The music industry was by no means exempt from these forces. It also faced extensive labour militancy and a public – especially younger people – that was turning to other sources of pleasure and entertainment.

At about the same time as the Grammys were created, the music industry was facing one its more serious periodic insurgencies from new forms of music made by independent entrepreneurs. The emergence of musical styles such as rock and roll did more than threaten the social norms of the time. The small record labels and independent radio stations that came with these new forms of music also threatened the infrastructure of the post-war music industry.

Further, there were many other new forms of music emerging from places that executives in New York and Los Angeles thought were a little out of the way, such as Memphis, New Orleans, Detroit or Chicago.

Rhythm and blues, soul, Motown and new and inventive forms of jazz with odd names such as bebop were thriving as well. Those forms of music didn’t evolve in a vacuum. They had small record labels to produce them, new radio stations to promote them and new venues to host their live shows. There was a whole infrastructure rising up that was expanding rapidly as recording technology got better and cheaper.

Those who created the Grammys said they wanted to “elevate the tone” and “raise the standard” of excellence in popular culture. But behind the soothing rhetoric there was a grim battle for industrial supremacy. By creating the Grammys, the major record labels were reacting to the perceived vulnerability of their economic dominance over the production and sale of music. A dominance that continues to this day.

Selling the system

So, a few things to keep in mind if you choose to pay attention to the Grammys this year. We are talking about a product – music – that is pervasive and easily replaced, the appeal of which is mercurial and elusive.
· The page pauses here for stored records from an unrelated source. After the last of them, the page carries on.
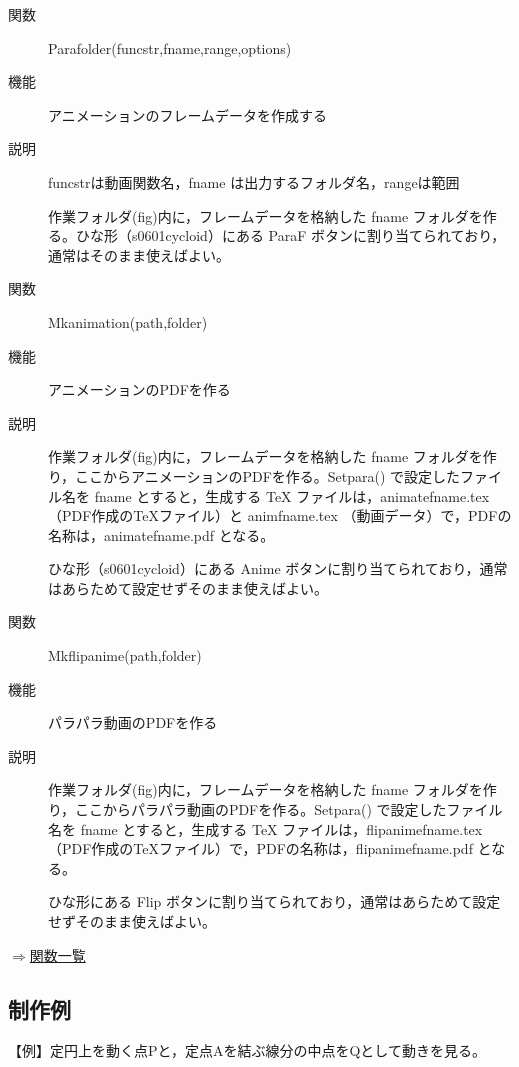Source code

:\documentclass[papersize,a4paper,12pt,uplatex]{jsarticle}
\begin{document}
\begin{description}
\vspace{\baselineskip}
\item[関数] Parafolder(funcstr,fname,range,options)
\item[機能]アニメーションのフレームデータを作成する
\item[説明]funcstrは動画関数名，fname は出力するフォルダ名，rangeは範囲

作業フォルダ(fig)内に，フレームデータを格納した fname フォルダを作る。ひな形（s0601cycloid）にある ParaF ボタンに割り当てられており，通常はそのまま使えばよい。

\vspace{\baselineskip}
\item[関数]Mkanimation(path,folder)
\item[機能]アニメーションのPDFを作る
\item[説明]作業フォルダ(fig)内に，フレームデータを格納した fname フォルダを作り，ここからアニメーションのPDFを作る。Setpara() で設定したファイル名を fname とすると，生成する TeX ファイルは，animatefname.tex （PDF作成のTeXファイル）と animfname.tex （動画データ）で，PDFの名称は，animatefname.pdf となる。

ひな形（s0601cycloid）にある Anime ボタンに割り当てられており，通常はあらためて設定せずそのまま使えばよい。

\vspace{\baselineskip}
\item[関数]Mkflipanime(path,folder)
\item[機能]パラパラ動画のPDFを作る
\item[説明]作業フォルダ(fig)内に，フレームデータを格納した fname フォルダを作り，ここからパラパラ動画のPDFを作る。Setpara() で設定したファイル名を fname とすると，生成する TeX ファイルは，flipanimefname.tex （PDF作成のTeXファイル）で，PDFの名称は，flipanimefname.pdf となる。

ひな形にある Flip ボタンに割り当てられており，通常はあらためて設定せずそのまま使えばよい。

\end{description}

\begin{flushright}\hyperlink{functionlist}{$\Rightarrow$関数一覧}\end{flushright}

\subsection{制作例}

\vspace{\baselineskip}
【例】定円上を動く点Pと，定点Aを結ぶ線分の中点をQとして動きを見る。
\end{document}
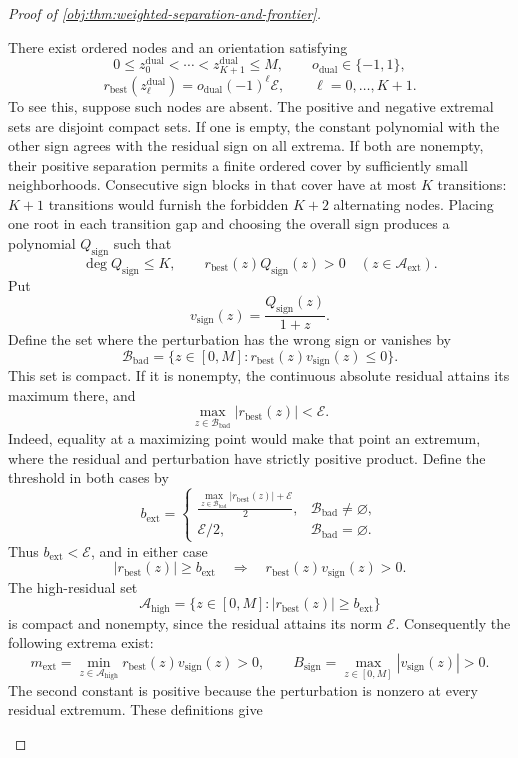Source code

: \documentclass[11pt]{article}
\begin{document}
\begin{proof}[Proof of \cref{obj:thm:weighted-separation-and-frontier}]
\begin{enumerate}
There exist ordered nodes and an orientation satisfying
\[
0\le z_0^{\mathrm{dual}}<\cdots<z_{K+1}^{\mathrm{dual}}\le M,
\qquad
o_{\mathrm{dual}}\in\{-1,1\},
\]
\[
r_{\mathrm{best}}(z_\ell^{\mathrm{dual}})
=o_{\mathrm{dual}}(-1)^\ell\mathcal E,
\qquad \ell=0,\ldots,K+1.
\]
To see this, suppose such nodes are absent. The positive and negative extremal sets are disjoint compact sets. If one is empty, the constant polynomial with the other sign agrees with the residual sign on all extrema. If both are nonempty, their positive separation permits a finite ordered cover by sufficiently small neighborhoods. Consecutive sign blocks in that cover have at most \(K\) transitions: \(K+1\) transitions would furnish the forbidden \(K+2\) alternating nodes. Placing one root in each transition gap and choosing the overall sign produces a polynomial \(Q_{\mathrm{sign}}\) such that
\[
\deg Q_{\mathrm{sign}}\le K,
\qquad
r_{\mathrm{best}}(z)Q_{\mathrm{sign}}(z)>0
\quad(z\in\mathcal A_{\mathrm{ext}}).
\]
Put
\[
v_{\mathrm{sign}}(z)=\frac{Q_{\mathrm{sign}}(z)}{1+z}.
\]
Define the set where the perturbation has the wrong sign or vanishes by
\[
\mathcal B_{\mathrm{bad}}
=\{z\in[0,M]:r_{\mathrm{best}}(z)v_{\mathrm{sign}}(z)\le0\}.
\]
This set is compact. If it is nonempty, the continuous absolute residual attains its maximum there, and
\[
\max_{z\in\mathcal B_{\mathrm{bad}}}|r_{\mathrm{best}}(z)|<\mathcal E.
\]
Indeed, equality at a maximizing point would make that point an extremum, where the residual and perturbation have strictly positive product. Define the threshold in both cases by
\[
b_{\mathrm{ext}}=
\begin{cases}
\displaystyle\frac{\max_{z\in\mathcal B_{\mathrm{bad}}}|r_{\mathrm{best}}(z)|+\mathcal E}{2},
&\mathcal B_{\mathrm{bad}}\ne\varnothing,\\[6pt]
\mathcal E/2,&\mathcal B_{\mathrm{bad}}=\varnothing.
\end{cases}
\]
Thus \(b_{\mathrm{ext}}<\mathcal E\), and in either case
\[
|r_{\mathrm{best}}(z)|\ge b_{\mathrm{ext}}
\quad\Longrightarrow\quad
r_{\mathrm{best}}(z)v_{\mathrm{sign}}(z)>0.
\]
The high-residual set
\[
\mathcal A_{\mathrm{high}}
=\{z\in[0,M]:|r_{\mathrm{best}}(z)|\ge b_{\mathrm{ext}}\}
\]
is compact and nonempty, since the residual attains its norm \(\mathcal E\). Consequently the following extrema exist:
\[
m_{\mathrm{ext}}
=\min_{z\in\mathcal A_{\mathrm{high}}}
 r_{\mathrm{best}}(z)v_{\mathrm{sign}}(z)>0,
\qquad
B_{\mathrm{sign}}
=\max_{z\in[0,M]}|v_{\mathrm{sign}}(z)|>0.
\]
The second constant is positive because the perturbation is nonzero at every residual extremum. These definitions give

\end{enumerate}
\end{proof}
\end{document}
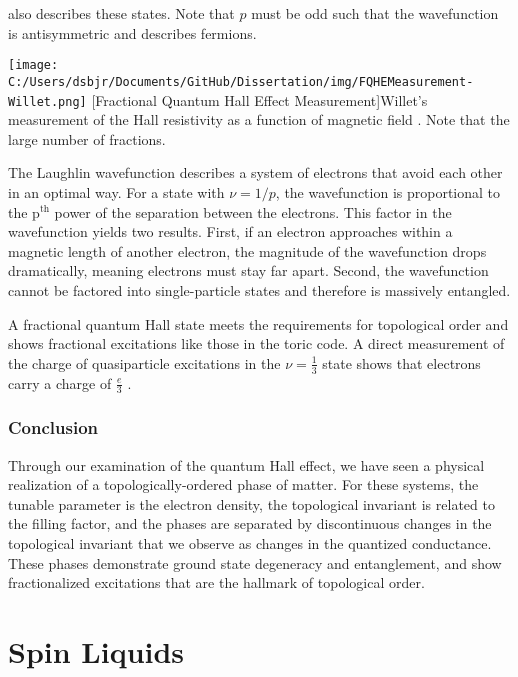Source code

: also describes these states. Note that $p$ must be odd such that the wavefunction is antisymmetric and describes fermions.

\begin{centering}
\texttt{[image: C:/Users/dsbjr/Documents/GitHub/Dissertation/img/FQHEMeasurement-Willet.png]}
  \captionsetup{width=0.75\textwidth}
  [Fractional Quantum Hall Effect Measurement]{Willet's measurement of the Hall resistivity as a function of magnetic field \cite{Willet1987}. Note that the large number of fractions.}
  \label{fig:FQHE1}
\end{centering}

The Laughlin wavefunction describes a system of electrons that avoid each other in an optimal way. For a state with $\nu = 1/p$, the wavefunction is proportional to the p$^{\text{th}}$ power of the separation between the electrons. This factor in the wavefunction yields two results. First, if an electron approaches within a magnetic length of another electron, the magnitude of the wavefunction drops dramatically, meaning electrons must stay far apart. Second, the wavefunction cannot be factored into single-particle states and therefore is massively entangled.

A fractional quantum Hall state meets the requirements for topological order and shows fractional excitations like those in the toric code. A direct measurement of the charge of quasiparticle excitations in the $\nu=\frac{1}{3}$ state shows that electrons carry a charge of $\frac{e}{3}$ \cite{Goldman1995}.

\subsubsection{Conclusion}

Through our examination of the quantum Hall effect, we have seen a physical realization of a topologically-ordered phase of matter.  For these systems, the tunable parameter is the electron density, the topological invariant is related to the filling factor, and the phases are separated by discontinuous changes in the topological invariant that we observe as changes in the quantized conductance. These phases demonstrate ground state degeneracy and entanglement, and show fractionalized excitations that are the hallmark of topological order.

\section{Spin Liquids}


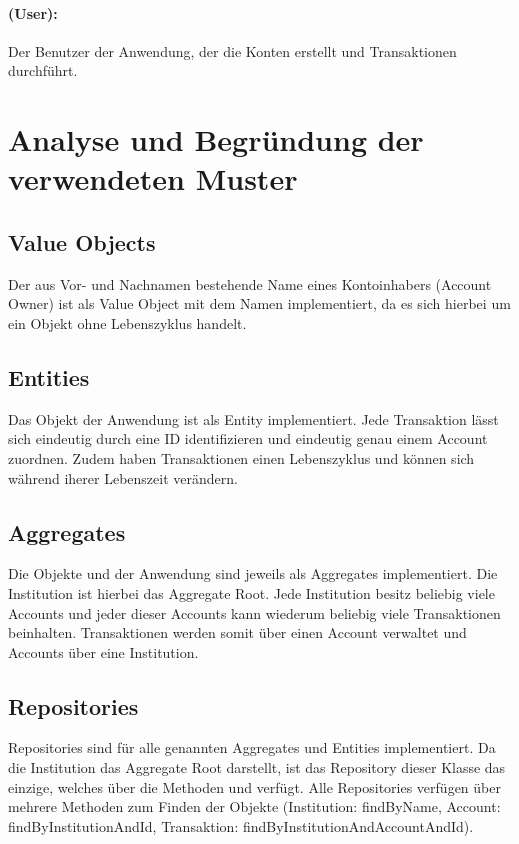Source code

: \paragraph*{ (User):} Der Benutzer der Anwendung, der die Konten erstellt und Transaktionen durchführt.



\section{Analyse und Begründung der verwendeten Muster}
\label{chap:domainobj}
\subsection*{Value Objects}
Der aus Vor- und Nachnamen bestehende Name eines Kontoinhabers (Account Owner) ist als Value Object mit dem Namen  implementiert, da es sich hierbei um ein Objekt ohne Lebenszyklus handelt.
\subsection*{Entities}
Das Objekt  der Anwendung ist als Entity implementiert. Jede Transaktion lässt sich eindeutig durch eine ID identifizieren und eindeutig genau einem Account zuordnen. Zudem haben Transaktionen einen Lebenszyklus und können sich während iherer Lebenszeit verändern.
\subsection*{Aggregates}
Die Objekte  und  der Anwendung sind jeweils als Aggregates implementiert. Die Institution ist hierbei das Aggregate Root. Jede Institution besitz beliebig viele Accounts und jeder dieser Accounts kann wiederum beliebig viele Transaktionen beinhalten. Transaktionen werden somit über einen Account verwaltet und Accounts über eine Institution.
\subsection*{Repositories}
Repositories sind für alle genannten Aggregates und Entities implementiert. Da die Institution das Aggregate Root darstellt, ist das Repository dieser Klasse das einzige, welches über die Methoden  und  verfügt. Alle Repositories verfügen über mehrere Methoden zum Finden der Objekte (Institution: findByName, Account: findByInstitutionAndId, Transaktion: findByInstitutionAndAccountAndId). 

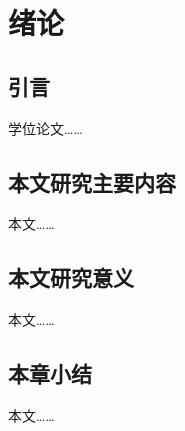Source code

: 
\chapter{绪论}

\section{引言}
学位论文……

\section{本文研究主要内容}
本文……

\section{本文研究意义}
本文……

\section{本章小结}
本文……

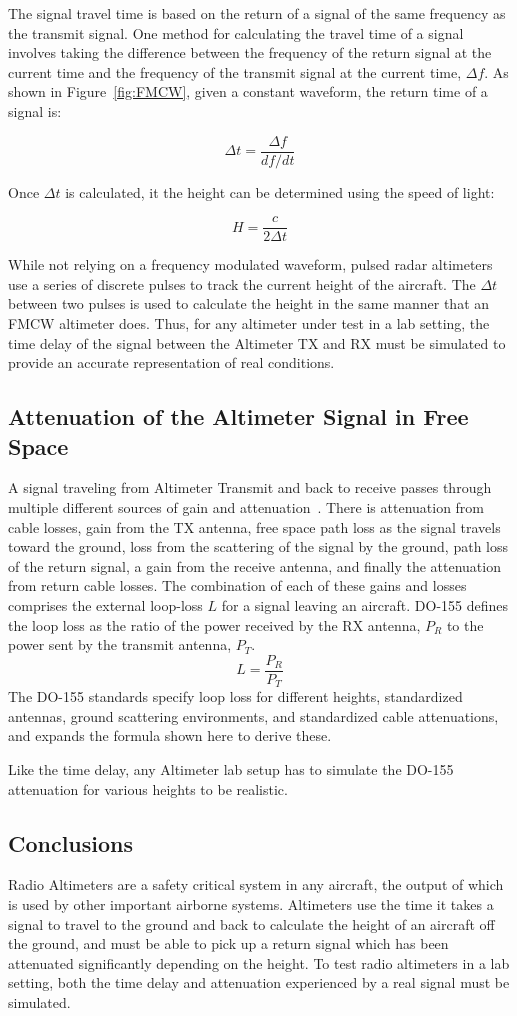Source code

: The signal travel time is based on the return of a signal of the same frequency as the transmit signal. One method for calculating the travel time of a signal involves taking the difference between the frequency of the return signal at the current time and the frequency of the transmit signal at the current time, $\Delta f$. As shown in Figure~\ref{fig:FMCW}, given a constant waveform, the return time of a signal is:

$$\Delta t = \frac{\Delta f}{df/dt}$$

Once $\Delta t$ is calculated, it the height can be determined using the speed of light: 

$$H = \frac{c}{2\Delta t} $$

While not relying on a frequency modulated waveform, pulsed radar altimeters use a series of discrete pulses to track the current height of the aircraft. The $\Delta t$ between two pulses is used to calculate the height in the same manner that an FMCW altimeter does. Thus, for any altimeter under test in a lab setting, the time delay of the signal between the Altimeter TX and RX must be simulated to provide an accurate representation of real conditions. 
\subsection{Attenuation of the Altimeter Signal in Free Space}
A signal traveling from Altimeter Transmit and back to receive passes through multiple different sources of gain and attenuation~\cite{noauthor_minimum_1974}. There is attenuation from cable losses, gain from the TX antenna, free space path loss as the signal travels toward the ground, loss from the scattering of the signal by the ground, path loss of the return signal, a gain from the receive antenna, and finally the attenuation from return cable losses. The combination of each of these gains and losses comprises the external loop-loss $L$ for a signal leaving an aircraft. DO-155 defines the loop loss as the ratio of the power received by the RX antenna, $P_R$ to the power sent by the transmit antenna, $P_T$.
$$ L = \frac{P_R}{P_T}$$
The DO-155 standards specify loop loss for different heights, standardized antennas,  ground scattering environments, and standardized cable attenuations, and expands the formula shown here to derive these.

 Like the time delay, any Altimeter lab setup has to simulate the DO-155 attenuation for various heights to be realistic. 
\subsection{Conclusions}
Radio Altimeters are a safety critical system in any aircraft, the output of which is used by other important airborne systems. Altimeters use the time it takes a signal to travel to the ground and back to calculate the height of an aircraft off the ground, and must be able to pick up a return signal which has been attenuated significantly depending on the height. To test radio altimeters in a lab setting, both the time delay and attenuation experienced by a real signal must be simulated. 
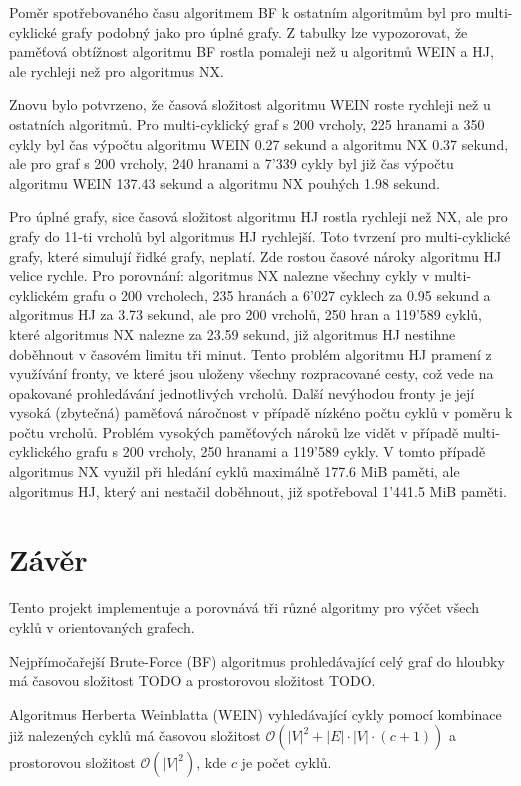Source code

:         Poměr spotřebovaného času algoritmem BF k ostatním algoritmům byl pro multi-cyklické grafy podobný jako pro úplné grafy. Z tabulky lze vypozorovat, že paměťová obtížnost algoritmu BF rostla pomaleji než u algoritmů WEIN a HJ, ale rychleji než pro algoritmus NX.

        Znovu bylo potvrzeno, že časová složitost algoritmu WEIN roste rychleji než u ostatních algoritmů. Pro multi-cyklický graf s 200 vrcholy, 225 hranami a 350 cykly byl čas výpočtu algoritmu WEIN 0.27 sekund a algoritmu NX 0.37 sekund, ale pro graf s 200 vrcholy, 240 hranami a 7'339 cykly byl již čas výpočtu algoritmu WEIN 137.43 sekund a algoritmu NX pouhých 1.98 sekund.

        Pro úplné grafy, sice časová složitost algoritmu HJ rostla rychleji než NX, ale pro grafy do 11-ti vrcholů byl algoritmus HJ rychlejší. Toto tvrzení pro multi-cyklické grafy, které simulují řidké grafy, neplatí. Zde rostou časové nároky algoritmu HJ velice rychle. Pro porovnání: algoritmus NX nalezne všechny cykly v multi-cyklickém grafu o 200 vrcholech, 235 hranách a 6'027 cyklech za 0.95 sekund a algoritmus HJ za 3.73 sekund, ale pro 200 vrcholů, 250 hran a 119'589 cyklů, které algoritmus NX nalezne za 23.59 sekund, již algoritmus HJ nestihne doběhnout v časovém limitu tři minut. Tento problém algoritmu HJ pramení z využívání fronty, ve které jsou uloženy všechny rozpracované cesty, což vede na opakované prohledávání jednotlivých vrcholů. Další nevýhodou fronty je její vysoká (zbytečná) paměťová náročnost v případě nízkéno počtu cyklů v poměru k počtu vrcholů. Problém vysokých paměťových nároků lze vidět v případě multi-cyklického grafu s 200 vrcholy, 250 hranami a 119'589 cykly. V tomto případě algoritmus NX využil při hledání cyklů maximálně 177.6 MiB paměti, ale algoritmus HJ, který ani nestačil doběhnout, již spotřeboval 1'441.5 MiB paměti.

\chapter{Závěr}
    \label{chapter:Conclusion}
    Tento projekt implementuje a porovnává tři různé algoritmy pro výčet všech cyklů v orientovaných grafech.

    Nejpřímočařejší Brute-Force (BF) algoritmus prohledávající celý graf do hloubky má časovou složitost TODO a prostorovou složitost TODO.

    Algoritmus Herberta Weinblatta (WEIN) vyhledávající cykly pomocí kombinace již nalezených cyklů má časovou složitost $\mathcal{O}(|V|^2+|E|\cdot|V|\cdot(c + 1))$ a prostorovou složitost $\mathcal{O}(|V|^2)$, kde $c$ je počet cyklů.

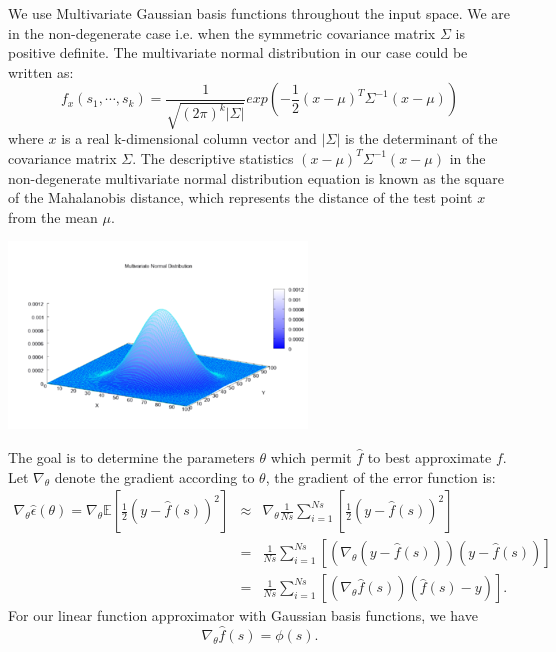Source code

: \documentclass[pdftex,a4paper,12pt]{report}
\begin{document}
We use Multivariate Gaussian basis functions throughout the input space. We are in the non-degenerate case i.e. when the symmetric covariance matrix $\Sigma$ is positive definite. The multivariate normal distribution in our case could be written as:
\begin{equation}
	f_x(s_1, \cdots, s_k) = \frac{1}{\sqrt{(2\pi)^k|\Sigma|}}exp\left(-\frac{1}{2}(x - \mu)^T\Sigma^{-1}(x - \mu)\right)
\end{equation}
where $x$ is a real k-dimensional column vector and $|\Sigma|$ is the determinant of the covariance matrix $\Sigma$.
The descriptive statistics $(x - \mu)^T\Sigma^{-1}(x - \mu)$ in the non-degenerate multivariate normal distribution equation is known as the square of the Mahalanobis distance, which represents the distance of the test point $x$ from the mean $\mu$.
\begin{center}
	\includegraphics[scale=1]{images/Multivariate_Gaussian.png}
\end{center}
The goal is to determine the parameters $\mathbb{\theta}$ which permit $\hat{f}$ to best approximate $f$.
Let $\nabla_\theta$ denote the gradient according to $\theta$, the gradient of the error function is:
\begin{eqnarray}
\nabla_\theta\hat{\epsilon}(\theta) = \nabla_\theta\mathbb{E}\left[\frac{1}{2}(y - \hat{f}(s))^2\right] & \approx & \nabla_\theta\frac{1}{Ns}\sum\limits_{i=1}^{Ns}\left[\frac{1}{2}(y - \hat{f}(s))^2\right] \nonumber \\
 & = & \frac{1}{Ns}\sum\limits_{i=1}^{Ns}\left[(\nabla_\theta(y - \hat{f}(s)))(y - \hat{f}(s))\right] \nonumber \\
 & = & \frac{1}{Ns}\sum\limits_{i=1}^{Ns}\left[(\nabla_\theta\hat{f}(s))(\hat{f}(s) - y)\right].
\end{eqnarray}
For our linear function approximator with Gaussian basis functions, we have
\begin{equation}
\nabla_\theta\hat{f}(s) = \phi(s).
\end{equation}
\end{document}
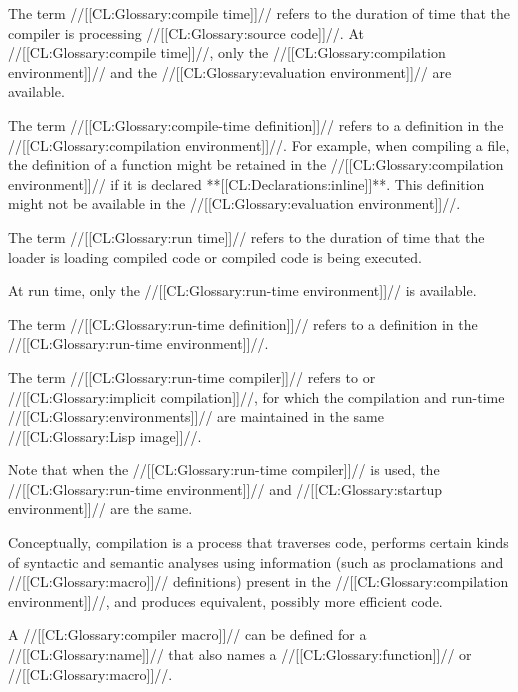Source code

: The term //[[CL:Glossary:compile time]]// refers to the duration of time that the compiler is processing //[[CL:Glossary:source code]]//. At //[[CL:Glossary:compile time]]//, only the //[[CL:Glossary:compilation environment]]//  and  the //[[CL:Glossary:evaluation environment]]// are available.

The term //[[CL:Glossary:compile-time definition]]// refers to a definition in the //[[CL:Glossary:compilation environment]]//. For example, when compiling a file,  the definition of a function might be retained in the //[[CL:Glossary:compilation environment]]//  if it is declared **[[CL:Declarations:inline]]**.  This definition might not be available in the //[[CL:Glossary:evaluation environment]]//.

The term //[[CL:Glossary:run time]]// refers to the duration of time that the loader is loading compiled code or compiled code is being executed.

At run time, only the //[[CL:Glossary:run-time environment]]// is available.

The term //[[CL:Glossary:run-time definition]]// refers to a definition in the //[[CL:Glossary:run-time environment]]//.

The term //[[CL:Glossary:run-time compiler]]// refers to  or //[[CL:Glossary:implicit compilation]]//, for which the compilation and run-time  //[[CL:Glossary:environments]]// are maintained in the same //[[CL:Glossary:Lisp image]]//.

Note that when the //[[CL:Glossary:run-time compiler]]// is used, the //[[CL:Glossary:run-time environment]]//  and //[[CL:Glossary:startup environment]]//  are the same.

\endsubSection%
   
  Conceptually, compilation is a process that traverses code, performs certain kinds of syntactic and semantic analyses using information (such as proclamations and //[[CL:Glossary:macro]]// definitions) present in the //[[CL:Glossary:compilation environment]]//, and produces equivalent, possibly more efficient code.


 

A //[[CL:Glossary:compiler macro]]// can be defined for a //[[CL:Glossary:name]]// that also names a //[[CL:Glossary:function]]// or //[[CL:Glossary:macro]]//.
Is the system broken? EPA/ANDREW GOMBERT

That makes the work of selling music extremely important to those in the industry. The Grammys still possess that oddly contradictory form of elite paternalism that used to be a genuine feature of capitalism in the era in which they were founded.

While this lavish spectacle may seem a little unnecessary to most of us, it remains a very valuable educational guide to those who produce it, labouring as they are under the pretension that we need to be told what counts as the best music of our time.